◆ **BRIEF**: Select all lines holding the word "expression" from the entries that follow.

◆ **RAW DATA**:
┌────────
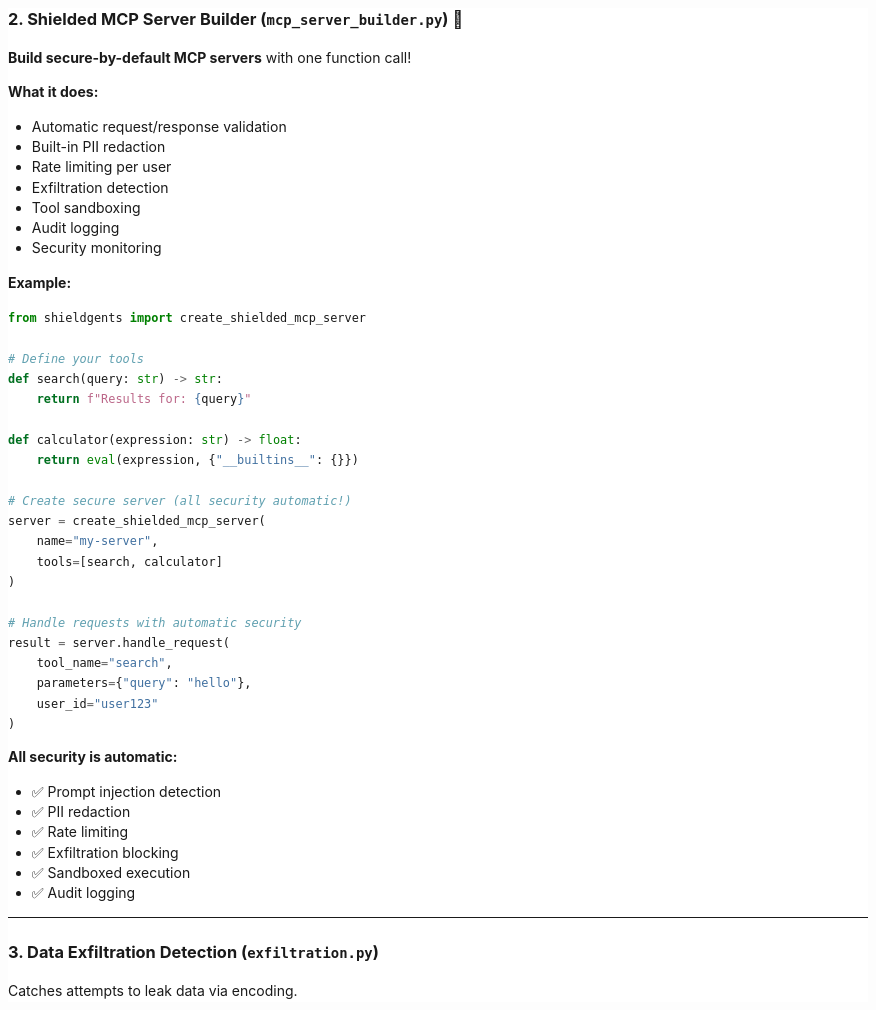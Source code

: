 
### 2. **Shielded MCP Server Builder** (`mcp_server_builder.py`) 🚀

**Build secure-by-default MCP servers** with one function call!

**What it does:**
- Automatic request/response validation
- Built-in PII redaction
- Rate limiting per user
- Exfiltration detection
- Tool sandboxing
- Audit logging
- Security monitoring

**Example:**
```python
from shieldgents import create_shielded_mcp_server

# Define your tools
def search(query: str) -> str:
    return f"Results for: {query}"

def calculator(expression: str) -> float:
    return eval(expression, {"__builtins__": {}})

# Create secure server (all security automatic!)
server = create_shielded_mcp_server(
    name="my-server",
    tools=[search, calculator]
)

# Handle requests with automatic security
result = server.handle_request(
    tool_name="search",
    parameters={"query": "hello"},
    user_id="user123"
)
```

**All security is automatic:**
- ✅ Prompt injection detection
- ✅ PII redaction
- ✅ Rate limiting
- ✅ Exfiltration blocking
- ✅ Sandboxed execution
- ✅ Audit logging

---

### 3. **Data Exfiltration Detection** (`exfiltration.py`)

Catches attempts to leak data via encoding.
└────────
◆ **FINISHED EXERCISE**:
def calculator(expression: str) -> float:
    return eval(expression, {"__builtins__": {}})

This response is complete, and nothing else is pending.